DATA TO PROCESS>
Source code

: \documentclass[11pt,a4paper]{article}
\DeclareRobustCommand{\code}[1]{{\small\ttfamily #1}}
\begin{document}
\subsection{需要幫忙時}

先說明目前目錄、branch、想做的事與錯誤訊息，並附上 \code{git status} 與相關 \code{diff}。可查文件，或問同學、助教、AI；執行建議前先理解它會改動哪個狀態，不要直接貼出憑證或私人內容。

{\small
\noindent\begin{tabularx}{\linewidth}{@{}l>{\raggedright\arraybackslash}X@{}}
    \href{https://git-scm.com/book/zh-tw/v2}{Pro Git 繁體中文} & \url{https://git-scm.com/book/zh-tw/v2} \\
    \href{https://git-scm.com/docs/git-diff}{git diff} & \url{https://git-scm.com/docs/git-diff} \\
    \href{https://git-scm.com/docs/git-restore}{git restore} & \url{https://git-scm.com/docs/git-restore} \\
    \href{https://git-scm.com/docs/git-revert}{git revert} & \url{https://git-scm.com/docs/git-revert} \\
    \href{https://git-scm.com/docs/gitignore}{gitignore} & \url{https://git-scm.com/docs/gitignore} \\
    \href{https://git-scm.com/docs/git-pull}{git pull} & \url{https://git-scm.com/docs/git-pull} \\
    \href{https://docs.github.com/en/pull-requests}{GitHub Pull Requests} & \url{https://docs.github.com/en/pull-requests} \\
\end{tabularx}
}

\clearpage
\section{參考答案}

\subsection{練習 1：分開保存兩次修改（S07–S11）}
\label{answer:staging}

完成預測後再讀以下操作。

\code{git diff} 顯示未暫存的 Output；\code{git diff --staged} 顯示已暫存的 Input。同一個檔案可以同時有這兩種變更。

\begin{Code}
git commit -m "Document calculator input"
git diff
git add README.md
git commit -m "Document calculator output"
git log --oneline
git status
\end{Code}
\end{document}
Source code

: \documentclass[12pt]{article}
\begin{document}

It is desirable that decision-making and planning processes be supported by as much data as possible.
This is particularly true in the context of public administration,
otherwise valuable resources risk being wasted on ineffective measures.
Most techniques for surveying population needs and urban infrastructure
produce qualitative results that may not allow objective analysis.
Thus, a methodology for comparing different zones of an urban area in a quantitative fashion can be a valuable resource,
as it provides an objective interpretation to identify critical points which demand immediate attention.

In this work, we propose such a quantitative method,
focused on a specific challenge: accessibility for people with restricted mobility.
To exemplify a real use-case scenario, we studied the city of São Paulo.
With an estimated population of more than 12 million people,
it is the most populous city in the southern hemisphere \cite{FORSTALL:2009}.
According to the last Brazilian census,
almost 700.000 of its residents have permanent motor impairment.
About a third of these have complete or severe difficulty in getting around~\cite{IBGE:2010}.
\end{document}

EXERCISE>
Output all of the material exactly.

WRITTEN ANSWER>
Source code

: \documentclass[11pt,a4paper]{article}
\DeclareRobustCommand{\code}[1]{{\small\ttfamily #1}}
\begin{document}
\subsection{需要幫忙時}

先說明目前目錄、branch、想做的事與錯誤訊息，並附上 \code{git status} 與相關 \code{diff}。可查文件，或問同學、助教、AI；執行建議前先理解它會改動哪個狀態，不要直接貼出憑證或私人內容。

{\small
\noindent\begin{tabularx}{\linewidth}{@{}l>{\raggedright\arraybackslash}X@{}}
    \href{https://git-scm.com/book/zh-tw/v2}{Pro Git 繁體中文} & \url{https://git-scm.com/book/zh-tw/v2} \\
    \href{https://git-scm.com/docs/git-diff}{git diff} & \url{https://git-scm.com/docs/git-diff} \\
    \href{https://git-scm.com/docs/git-restore}{git restore} & \url{https://git-scm.com/docs/git-restore} \\
    \href{https://git-scm.com/docs/git-revert}{git revert} & \url{https://git-scm.com/docs/git-revert} \\
    \href{https://git-scm.com/docs/gitignore}{gitignore} & \url{https://git-scm.com/docs/gitignore} \\
    \href{https://git-scm.com/docs/git-pull}{git pull} & \url{https://git-scm.com/docs/git-pull} \\
    \href{https://docs.github.com/en/pull-requests}{GitHub Pull Requests} & \url{https://docs.github.com/en/pull-requests} \\
\end{tabularx}
}

\clearpage
\section{參考答案}

\subsection{練習 1：分開保存兩次修改（S07–S11）}
\label{answer:staging}

完成預測後再讀以下操作。

\code{git diff} 顯示未暫存的 Output；\code{git diff --staged} 顯示已暫存的 Input。同一個檔案可以同時有這兩種變更。

\begin{Code}
git commit -m "Document calculator input"
git diff
git add README.md
git commit -m "Document calculator output"
git log --oneline
git status
\end{Code}
\end{document}
Source code

: \documentclass[12pt]{article}
\begin{document}

It is desirable that decision-making and planning processes be supported by as much data as possible.
This is particularly true in the context of public administration,
otherwise valuable resources risk being wasted on ineffective measures.
Most techniques for surveying population needs and urban infrastructure
produce qualitative results that may not allow objective analysis.
Thus, a methodology for comparing different zones of an urban area in a quantitative fashion can be a valuable resource,
as it provides an objective interpretation to identify critical points which demand immediate attention.

In this work, we propose such a quantitative method,
focused on a specific challenge: accessibility for people with restricted mobility.
To exemplify a real use-case scenario, we studied the city of São Paulo.
With an estimated population of more than 12 million people,
it is the most populous city in the southern hemisphere \cite{FORSTALL:2009}.
According to the last Brazilian census,
almost 700.000 of its residents have permanent motor impairment.
About a third of these have complete or severe difficulty in getting around~\cite{IBGE:2010}.
\end{document}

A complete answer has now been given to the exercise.